◆ Dataset entries
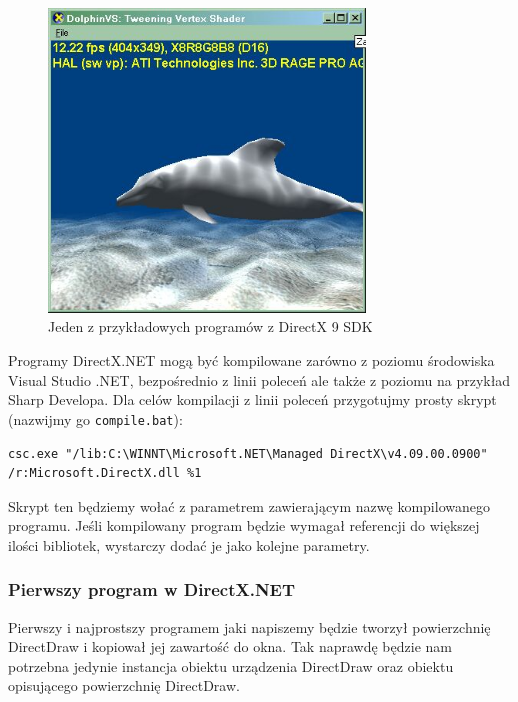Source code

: \begin{figure}
\begin{center}
\includegraphics[width=0.75\textwidth]{./pic/dx0}
\caption{Jeden z przykładowych programów z DirectX 9 SDK}
\end{center}
\end{figure}

Programy DirectX.NET mogą być kompilowane zarówno z poziomu środowiska Visual Studio .NET, 
bezpośrednio z linii poleceń ale także z poziomu na przykład Sharp Developa. 
Dla celów kompilacji z linii poleceń przygotujmy prosty skrypt (nazwijmy go {\tt compile.bat}):

\begin{scriptsize}
\begin{verbatim}
csc.exe "/lib:C:\WINNT\Microsoft.NET\Managed DirectX\v4.09.00.0900" 
/r:Microsoft.DirectX.dll %1
\end{verbatim}
\end{scriptsize}

Skrypt ten będziemy wołać z parametrem zawierającym nazwę kompilowanego programu. 
Jeśli kompilowany program będzie wymagał referencji do większej ilości bibliotek, 
wystarczy dodać je jako kolejne parametry.

\subsubsection{Pierwszy program w DirectX.NET}

Pierwszy i najprostszy programem jaki napiszemy będzie tworzył powierzchnię DirectDraw i 
kopiował jej zawartość do okna. Tak naprawdę będzie nam potrzebna jedynie instancja 
obiektu urządzenia DirectDraw oraz obiektu opisującego powierzchnię DirectDraw.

◆ Exercise description
Copy only what lies between the start of the listing above and the line containing "Skrypt ten będziemy", inclusive of both ends, exactly as written, and drop the pictures.

◆ Output of the task
Source code

: \begin{figure}
\begin{center}
\includegraphics[width=0.75\textwidth]{./pic/dx0}
\caption{Jeden z przykładowych programów z DirectX 9 SDK}
\end{center}
\end{figure}

Programy DirectX.NET mogą być kompilowane zarówno z poziomu środowiska Visual Studio .NET, 
bezpośrednio z linii poleceń ale także z poziomu na przykład Sharp Developa. 
Dla celów kompilacji z linii poleceń przygotujmy prosty skrypt (nazwijmy go {\tt compile.bat}):

\begin{scriptsize}
\begin{verbatim}
csc.exe "/lib:C:\WINNT\Microsoft.NET\Managed DirectX\v4.09.00.0900" 
/r:Microsoft.DirectX.dll %1
\end{verbatim}
\end{scriptsize}

Skrypt ten będziemy wołać z parametrem zawierającym nazwę kompilowanego programu. 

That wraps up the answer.